Scala the language is one of the most elegant, expressive, consistent, and pragmatic languages. From pattern matching to the uniform access principle, it got so many things right. And Scala the ecosystem and Scala the community only makes it better.

In Scala 2.9.1, locally declared implicits are preferred over imported ones. The problem is that the spec does not cover such behavior. My original hypothesis was that either I did not understand the spec correctly, or the spec was wrong. Based on the assumptions, I set out to explore the implicits resolution precedence last week. Like MythBusters say, the best kind of result is when you get something totally unexpected. It turns out that both of the hypotheses were wrong.

My understanding of the relevant part of the spec was correct, and spec was correct as well. According to SI-5354, what’s wrong was the compiler implementation:

The reason why the second example [with locally declared implicits] slipped through is considerably more devious: When checking the Foo.x implicit, a CyclicReference error occurs which causes the alternative to be discarded.

In other words, the fact that locally declared implicits were being prioritized was due to a bug. This has been corrected in the master branch and can be tested using a 2.10 nightly.
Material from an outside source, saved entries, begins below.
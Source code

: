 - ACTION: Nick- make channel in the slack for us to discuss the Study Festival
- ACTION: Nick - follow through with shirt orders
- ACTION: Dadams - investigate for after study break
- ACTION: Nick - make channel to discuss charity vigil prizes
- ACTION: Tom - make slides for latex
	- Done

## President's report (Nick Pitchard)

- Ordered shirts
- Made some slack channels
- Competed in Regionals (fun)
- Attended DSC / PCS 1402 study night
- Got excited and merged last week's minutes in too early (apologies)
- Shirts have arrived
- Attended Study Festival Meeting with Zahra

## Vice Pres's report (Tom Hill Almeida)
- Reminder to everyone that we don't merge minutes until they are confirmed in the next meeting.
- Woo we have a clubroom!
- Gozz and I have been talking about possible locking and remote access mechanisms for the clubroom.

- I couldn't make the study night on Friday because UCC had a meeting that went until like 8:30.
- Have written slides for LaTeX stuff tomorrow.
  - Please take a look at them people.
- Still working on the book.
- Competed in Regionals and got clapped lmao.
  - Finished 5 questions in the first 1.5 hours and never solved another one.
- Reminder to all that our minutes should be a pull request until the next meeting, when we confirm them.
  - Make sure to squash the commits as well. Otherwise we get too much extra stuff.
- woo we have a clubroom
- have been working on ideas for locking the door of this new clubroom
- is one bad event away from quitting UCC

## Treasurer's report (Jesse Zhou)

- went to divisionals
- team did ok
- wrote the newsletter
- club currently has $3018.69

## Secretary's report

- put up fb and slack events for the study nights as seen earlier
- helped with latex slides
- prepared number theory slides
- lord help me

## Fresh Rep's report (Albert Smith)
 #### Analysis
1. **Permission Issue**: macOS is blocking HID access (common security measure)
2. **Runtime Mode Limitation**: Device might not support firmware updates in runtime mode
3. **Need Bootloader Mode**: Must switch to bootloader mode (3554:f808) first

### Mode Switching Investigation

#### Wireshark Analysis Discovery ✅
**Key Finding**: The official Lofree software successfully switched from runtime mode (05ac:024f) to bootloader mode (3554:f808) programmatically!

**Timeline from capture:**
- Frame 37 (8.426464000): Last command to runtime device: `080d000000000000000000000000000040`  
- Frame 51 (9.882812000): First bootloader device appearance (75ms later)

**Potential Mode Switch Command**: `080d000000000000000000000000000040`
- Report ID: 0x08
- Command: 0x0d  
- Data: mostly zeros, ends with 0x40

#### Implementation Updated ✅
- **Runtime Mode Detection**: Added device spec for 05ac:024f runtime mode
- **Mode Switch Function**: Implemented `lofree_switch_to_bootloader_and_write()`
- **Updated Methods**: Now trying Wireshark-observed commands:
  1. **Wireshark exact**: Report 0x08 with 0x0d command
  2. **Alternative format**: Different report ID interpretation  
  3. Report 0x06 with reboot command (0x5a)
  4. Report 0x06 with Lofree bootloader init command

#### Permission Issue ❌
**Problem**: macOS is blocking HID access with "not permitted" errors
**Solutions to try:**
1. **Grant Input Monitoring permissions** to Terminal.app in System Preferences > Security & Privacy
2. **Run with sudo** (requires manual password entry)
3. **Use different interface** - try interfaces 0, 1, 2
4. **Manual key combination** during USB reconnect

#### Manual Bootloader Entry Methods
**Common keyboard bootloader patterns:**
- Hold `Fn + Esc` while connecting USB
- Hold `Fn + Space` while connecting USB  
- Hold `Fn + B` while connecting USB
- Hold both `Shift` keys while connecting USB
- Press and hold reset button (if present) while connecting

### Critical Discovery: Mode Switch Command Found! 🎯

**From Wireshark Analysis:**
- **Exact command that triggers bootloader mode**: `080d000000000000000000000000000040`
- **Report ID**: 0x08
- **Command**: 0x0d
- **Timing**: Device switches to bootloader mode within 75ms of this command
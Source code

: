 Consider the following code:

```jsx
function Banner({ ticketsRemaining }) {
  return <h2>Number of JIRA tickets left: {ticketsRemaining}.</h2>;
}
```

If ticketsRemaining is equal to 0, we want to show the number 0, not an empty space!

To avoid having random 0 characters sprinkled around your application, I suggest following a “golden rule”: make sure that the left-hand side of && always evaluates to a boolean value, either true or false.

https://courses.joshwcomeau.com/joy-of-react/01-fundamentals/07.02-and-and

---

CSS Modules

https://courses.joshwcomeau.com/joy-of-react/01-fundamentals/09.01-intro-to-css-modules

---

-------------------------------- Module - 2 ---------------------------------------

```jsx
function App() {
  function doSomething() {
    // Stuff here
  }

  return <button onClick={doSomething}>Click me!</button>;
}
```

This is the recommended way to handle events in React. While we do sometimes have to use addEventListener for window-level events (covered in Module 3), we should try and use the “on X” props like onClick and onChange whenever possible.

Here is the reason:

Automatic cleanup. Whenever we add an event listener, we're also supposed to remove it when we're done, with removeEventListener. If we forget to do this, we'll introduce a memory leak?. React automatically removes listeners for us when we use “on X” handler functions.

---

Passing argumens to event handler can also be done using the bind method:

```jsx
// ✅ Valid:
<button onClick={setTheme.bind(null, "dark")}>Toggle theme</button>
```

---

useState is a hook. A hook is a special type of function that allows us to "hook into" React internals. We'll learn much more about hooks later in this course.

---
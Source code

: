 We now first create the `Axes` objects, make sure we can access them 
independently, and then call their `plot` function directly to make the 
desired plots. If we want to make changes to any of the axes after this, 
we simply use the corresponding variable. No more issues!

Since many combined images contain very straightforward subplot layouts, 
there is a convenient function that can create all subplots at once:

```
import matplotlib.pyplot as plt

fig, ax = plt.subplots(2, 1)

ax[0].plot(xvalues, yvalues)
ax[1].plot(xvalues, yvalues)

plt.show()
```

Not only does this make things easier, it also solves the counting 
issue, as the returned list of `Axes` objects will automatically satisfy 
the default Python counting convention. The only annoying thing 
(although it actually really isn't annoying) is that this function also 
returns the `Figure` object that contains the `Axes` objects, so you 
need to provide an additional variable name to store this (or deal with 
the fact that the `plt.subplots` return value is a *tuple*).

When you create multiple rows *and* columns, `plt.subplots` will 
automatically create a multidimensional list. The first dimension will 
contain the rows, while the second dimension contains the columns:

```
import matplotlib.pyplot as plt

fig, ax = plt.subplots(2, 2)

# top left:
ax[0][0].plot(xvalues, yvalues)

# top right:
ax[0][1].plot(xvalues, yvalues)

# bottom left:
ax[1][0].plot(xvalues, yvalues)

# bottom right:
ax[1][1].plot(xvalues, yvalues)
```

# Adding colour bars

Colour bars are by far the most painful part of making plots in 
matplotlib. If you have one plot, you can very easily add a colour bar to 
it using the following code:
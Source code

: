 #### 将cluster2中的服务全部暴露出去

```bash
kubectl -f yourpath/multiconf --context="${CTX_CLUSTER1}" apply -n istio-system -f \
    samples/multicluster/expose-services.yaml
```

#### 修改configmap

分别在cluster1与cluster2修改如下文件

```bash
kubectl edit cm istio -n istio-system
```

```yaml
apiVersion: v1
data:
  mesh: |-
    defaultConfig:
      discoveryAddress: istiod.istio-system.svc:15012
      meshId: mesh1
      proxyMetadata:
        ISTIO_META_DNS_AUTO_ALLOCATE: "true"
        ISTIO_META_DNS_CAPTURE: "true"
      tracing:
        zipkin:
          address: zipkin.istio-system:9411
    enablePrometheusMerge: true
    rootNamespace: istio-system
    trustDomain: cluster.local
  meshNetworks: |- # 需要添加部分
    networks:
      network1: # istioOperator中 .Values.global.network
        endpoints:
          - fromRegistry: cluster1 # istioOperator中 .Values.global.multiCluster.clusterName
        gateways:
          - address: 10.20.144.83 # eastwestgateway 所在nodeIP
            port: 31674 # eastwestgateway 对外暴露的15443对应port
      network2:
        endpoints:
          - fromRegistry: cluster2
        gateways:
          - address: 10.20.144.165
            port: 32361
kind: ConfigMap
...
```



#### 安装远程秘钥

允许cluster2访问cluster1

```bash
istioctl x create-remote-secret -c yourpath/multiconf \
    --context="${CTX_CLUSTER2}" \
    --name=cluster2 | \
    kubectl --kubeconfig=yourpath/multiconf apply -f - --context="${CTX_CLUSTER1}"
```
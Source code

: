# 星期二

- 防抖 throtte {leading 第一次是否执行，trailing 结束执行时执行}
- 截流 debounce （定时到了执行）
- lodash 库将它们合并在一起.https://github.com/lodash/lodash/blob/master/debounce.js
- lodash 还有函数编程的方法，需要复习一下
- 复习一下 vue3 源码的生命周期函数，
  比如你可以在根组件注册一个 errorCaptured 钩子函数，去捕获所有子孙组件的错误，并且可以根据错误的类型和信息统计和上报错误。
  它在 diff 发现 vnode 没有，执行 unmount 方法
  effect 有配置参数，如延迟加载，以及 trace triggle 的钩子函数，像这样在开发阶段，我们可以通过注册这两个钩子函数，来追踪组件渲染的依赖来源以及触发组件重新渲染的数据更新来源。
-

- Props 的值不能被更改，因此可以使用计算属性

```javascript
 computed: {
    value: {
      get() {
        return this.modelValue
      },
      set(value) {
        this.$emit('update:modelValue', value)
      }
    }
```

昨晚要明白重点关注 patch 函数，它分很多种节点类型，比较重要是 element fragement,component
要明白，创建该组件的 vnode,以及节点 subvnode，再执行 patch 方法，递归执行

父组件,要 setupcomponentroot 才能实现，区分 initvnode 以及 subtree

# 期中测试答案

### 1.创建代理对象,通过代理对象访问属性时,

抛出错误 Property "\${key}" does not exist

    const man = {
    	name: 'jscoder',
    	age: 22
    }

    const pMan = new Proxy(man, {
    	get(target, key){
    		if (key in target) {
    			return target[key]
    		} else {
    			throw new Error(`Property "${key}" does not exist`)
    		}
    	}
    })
local declarations vs explicit imports

I’m only going to check one example from the last post:

trait CanFoo[A] {
  def foos(x: A): String
}

object Def {
  implicit val importIntFoo = new CanFoo[Int] {
    def foos(x: Int) = "importIntFoo:" + x.toString
  }
}

object Main {
  def test(): String = {
    implicit val localIntFoo = new CanFoo[Int] {
      def foos(x: Int) = "localIntFoo:" + x.toString
    }
    import Def.importIntFoo
    
    foo(1)
  }
  
  def foo[A:CanFoo](x: A): String = implicitly[CanFoo[A]].foos(x)
}

println(Main.test)

With 2.9.1,

$ scala test.scala
localIntFoo:1

With 2.10 nightly,

$ scala test.scala
test.scala:18: error: ambiguous implicit values:
 both value localIntFoo of type Object with this.CanFoo[Int]
 and value importIntFoo in object Def of type => Object with this.CanFoo[Int]
 match expected type this.CanFoo[Int]
    foo(1)
       ^
one error found

(correct) implicit parameter precedence

Here’s the corrected implicit parameter precedence in “slightly less formalistic” explanation:

If at either stage we find more than one implicit, static overloading rule is used to resolve it.

static overloading rules

The relative weight of an alternative A over an alternative B is a number from 0 to 2, defined as the sum of

  • 1 if A is as specific as B, 0 otherwise, and
  • 1 if A is defined in a class or object which is derived from the class or object defining B, 0 otherwise.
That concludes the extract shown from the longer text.